In December, I gave a presentation on portability to the NYC Smalltalk group. Seaside now runs on at least seven different Smalltalk distributions. Given the lack of standardization, this is no minor feat; for Seaside’s developers, the need to keep code portable is always on our mind. As a result, we have gradually accumulated a set of tools, patterns, and conventions to help keep our code as portable as possible and to factor out code that needs to be implemented differently on each platform.

In our work on other projects, we found the same portability challenges came up over and over and we wanted to use the tools we had developed for Seaside to address them. So we began to split out the Seaside-specific functionality, allowing us to leverage the generic parts it in our other work. And thus Grease was born.
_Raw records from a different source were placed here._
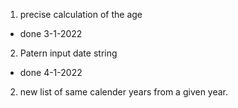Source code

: 1) precise calculation of the age
- done 3-1-2022
2) Patern input date string 
- done 4-1-2022
2) new list of same calender years from a given year.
So what exactly is Grease?

  • Grease enhances the ANSI Smalltalk standard. With only a few exceptions, we assume platforms are fully ANSI-compliant. Platforms want to support Seaside and standardization makes this easier for the project’s developers and its porters.
  • Grease defines expected APIs with unit tests. Platforms can quickly determine if they are compatible and users can examine the tests to determine exactly which behaviours they can count on.
  • Grease takes a pragmatic approach to compatibility. Sometimes a method behaves so differently on two platforms, for example, that we are forced to avoid it or to standardize on a new selector. To get standard exception signaling on all platforms, Grease is forced to provide special exception classes that can be subclassed. Sometimes we need to put “right” aside and settle, instead, on a solution that can be implemented everywhere.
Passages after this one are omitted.